Mr. Xie Le: born in 1975, Chinese nationality, member of the Communist Party of China, without permanent residency abroad. Chinese certified public accountant, British chartered accountant ACCA; Graduated from Shanghai Foreign Studies University, bachelor degree. From January 2008 to November 2013, he served as the chief financial officer of Evans new energy technology (Shanghai) Co., Ltd., and from December 2013 to November 2014, he served as the chief financial officer of Futian Trading (Shanghai) Co., Ltd. and has served as the financial control director of Shanghai international theme park and Resort Management Co., Ltd. since January 2015. Mr. Xie Le does not hold the company’s shares, has no relationship with other directors, supervisors, senior managers, actual controllers and shareholders holding more than 5% of the company, and does not hold any position in other companies except in Shanghai international theme park and Resort Management Co., Ltd. Mr. Xie Le does not have the circumstances listed in the Shanghai certificate.

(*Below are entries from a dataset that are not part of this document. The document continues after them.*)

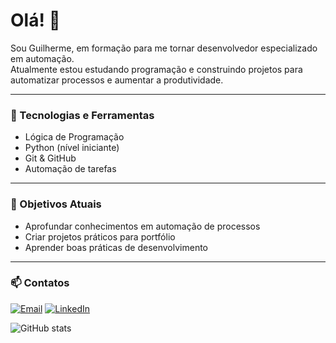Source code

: # Olá! 👋

Sou Guilherme, em formação para me tornar desenvolvedor especializado em automação.  
Atualmente estou estudando programação e construindo projetos para automatizar processos e aumentar a produtividade.

---

### 🚀 Tecnologias e Ferramentas
- Lógica de Programação
- Python (nível iniciante)
- Git & GitHub
- Automação de tarefas

---

### 📌 Objetivos Atuais
- Aprofundar conhecimentos em automação de processos
- Criar projetos práticos para portfólio
- Aprender boas práticas de desenvolvimento

---

### 📫 Contatos
[![Email](https://img.shields.io/badge/Email-000?style=for-the-badge&logo=gmail)](mailto:guisacont@gmail.com)
[![LinkedIn](https://img.shields.io/badge/LinkedIn-000?style=for-the-badge&logo=linkedin&logoColor=0A66C2)](https://www.linkedin.com/in/guilhermeamado)

![GitHub stats](https://github-readme-stats.vercel.app/api?username=Pro-Guilherme&show_icons=true&theme=dracula)
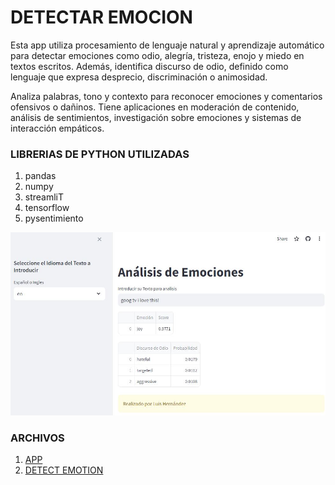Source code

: # DETECTAR EMOCION

Esta app utiliza procesamiento de lenguaje natural y aprendizaje automático para detectar emociones como odio, alegría, tristeza, enojo y miedo en textos escritos. Además, identifica discurso de odio, definido como lenguaje que expresa desprecio, discriminación o animosidad.  

Analiza palabras, tono y contexto para reconocer emociones y comentarios ofensivos o dañinos. Tiene aplicaciones en moderación de contenido, análisis de sentimientos, investigación sobre emociones y sistemas de interacción empáticos.

### LIBRERIAS DE PYTHON UTILIZADAS  
1. pandas
1. numpy
1. streamliT
1. tensorflow
1. pysentimiento



![APP](https://github.com/luishernand/detect_emotion/blob/main/streamlit%20capture.JPG)

### ARCHIVOS 
1. [APP](https://detectemotion.streamlit.app/)    
1. [DETECT EMOTION](https://nbviewer.org/github/luishernand/detect_emotion/blob/main/Text_Analysis_Sentimiento.ipynb)

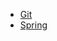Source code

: - [Git](https://github.com/gimminjae/log/blob/master/git/git.md)
- [Spring](https://github.com/gimminjae/log/blob/master/spring/spring)
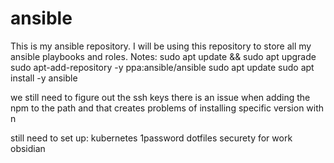 # ansible

This is my ansible repository. I will be using this repository to store all my ansible playbooks and roles.
Notes:
sudo apt update && sudo apt upgrade
sudo apt-add-repository -y ppa:ansible/ansible
sudo apt update
sudo apt install -y ansible
 
we still need to figure out the ssh keys
there is an issue when adding the npm to the path and that creates problems of installing specific version with n

still need to set up:
	kubernetes
	1password
	dotfiles
	securety for work
	obsidian
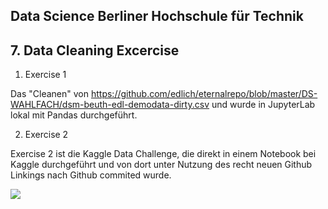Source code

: ## Data Science Berliner Hochschule für Technik 
## 7. Data Cleaning Excercise


 1. Exercise 1

Das "Cleanen" von https://github.com/edlich/eternalrepo/blob/master/DS-WAHLFACH/dsm-beuth-edl-demodata-dirty.csv und wurde in JupyterLab lokal mit Pandas durchgeführt.

 2. Exercise 2

Exercise 2 ist die Kaggle Data Challenge, die direkt in einem Notebook bei Kaggle durchgeführt und von dort unter Nutzung des recht neuen Github Linkings nach Github commited wurde.

![]([https://your-copied-image-address](https://github.com/rehroman/DS_ESA7/blob/main/Screenshot_Kaggle.png))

Ms. Zhang Wenying: born in 1966, a citizen of Hong Kong, China, graduated from the University of London with a master’s degree in financial management. From January 1998 to March 2018, he served as vice president of Asia Pacific / Middle East / Latin America business of Henkel group; From March 2019 to July 2019, he served as the vice president of Adidas Greater China; Since August 2019, he has served as executive director of train of thought International Co., Ltd. Ms. Zhang Wenying does not hold the company’s shares, has no relationship with other directors, supervisors, senior managers, actual controllers and shareholders holding more than 5% of the company, and does not hold any position in other companies except for thinking International Co., Ltd. Ms. Zhang Wenying does not have the circumstances listed in article 3.2.2 of the guidelines for self discipline supervision of listed companies of Shanghai Stock Exchange No. 1 – standardized operation.